Der Hoftag von Ragath schliesst den Band (bis auf die Anmerkungen im Anhang) ab und skizziert eine ganze Reihe von Ereignissen -- ein Krönungsritual, eine Schwertweihe (aventurisch Schwertleite), ein Turnier, einen Ball, ein Unglück, politische Verwicklungen, und so weiter ... Das ganze schwebt irgendwo zwischen ingame-Fiktion und Abentuer; beginnt dieser Teil doch mit geschlagenen acht Seiten Spielweltbrieffragmenten. Zuerst hatte mich das etwas befremdet, doch dann gefiel mir, dass die eigentliche Beschreibung des Hoftages mit den verschiedenen Einschüben die beschreiben wie man Spielercharaktere einbinden kann, von diesen Kursivtexten weitgehend befreit blieb. Auf gewisse Weise liegen hier also fünf Tage Reisekaisertum vor, mit Beispielen wie dieser auf drei verschiedenen Standesebenen ankommt, und mit Möglichkeiten Abenteuer zu erleben.
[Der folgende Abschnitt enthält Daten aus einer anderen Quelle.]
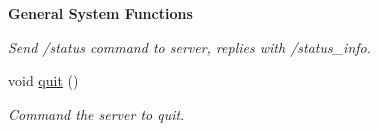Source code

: \begin{Indent}{\bf General System Functions}
\begin{DoxyCompactItemize}
\begin{DoxyCompactList}\small\item\em Send /status command to server, replies with /status\-\_\-info. \end{DoxyCompactList}\item 
\hypertarget{classColliderPlusPlus_1_1Client__Server_ab00723903fd13e9e368cc912c7775c00}{void \hyperlink{classColliderPlusPlus_1_1Client__Server_ab00723903fd13e9e368cc912c7775c00}{quit} ()}\label{classColliderPlusPlus_1_1Client__Server_ab00723903fd13e9e368cc912c7775c00}

\begin{DoxyCompactList}\small\item\em Command the server to quit. \end{DoxyCompactList}\end{DoxyCompactItemize}
\end{Indent}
Einziger Wermutstropfen ist natürlich, dass der allgemeine Ausgang dieses Hoftages sich nicht verändern kann, weil die aventurische Geschichte durch ihn fortgeschreieben wird.

Im Anhang sammeln sich dann noch einige Geheimnisse um Meisterfiguren und Pfalzen, Werte für kaiserliche Panthergarde, ein paar Taugenichtse und Gegenspieler sowie ein gutes Dutzend NSCs zum Selberbespielen für die Spielleiter Meister, allesamt unter dem Visibili (das musste ich erst nachfragen; diese NSC sind gesondert ausgezeichnet damit man weiss, dass sie in der offiziellen Geschichte Aventuriens nicht weiter verwendet werden, und man sie einfach benutzen kann wie man will).

Ist der Band seine 30 Euro inclusive PDF wert, zumal für einen Nicht-Aventurien-Spieler? Vielleicht! Ich habe ihn jedenfalls ganz gerne gelesen (auch wenn das miserable Lektorat mir --  vielleicht wegen der eigentlichen Qualität des Textes -- häufiger als erwartet ins Auge gestochen ist) und ich habe so einige Ideen entwickeln können, die mein Spiel hoffentlich bereichern können. Ob die oben erwähnte Magisterarbeit oder anderes "echtes" historisches Material genauso gut dafür hätten hinhalten können, vermag ich nicht zu beurteilen, aber wenn ich im #tanelorn manchmal  die Abenteuer- und Kampagnenideen von Belchion auf Basis irdischer Geschichte lese denke, das könnte eigentlich reichen.

Jedenfalls hat Aventurien mit dem Reisekaisertum eine Eigenheit die ich so noch nicht in anderen Fantasywelten gesehen habe, die bestimmte Arten von Roadtrip oder Sightseeing Kampagnen erlaubt, und das auch noch nahe am (wandernden) Zentrum der Macht. Mein Gesamturteil lautet: Brauchbar, teils mit wirklich neuen Inhalten, teils sehr aventurisiert.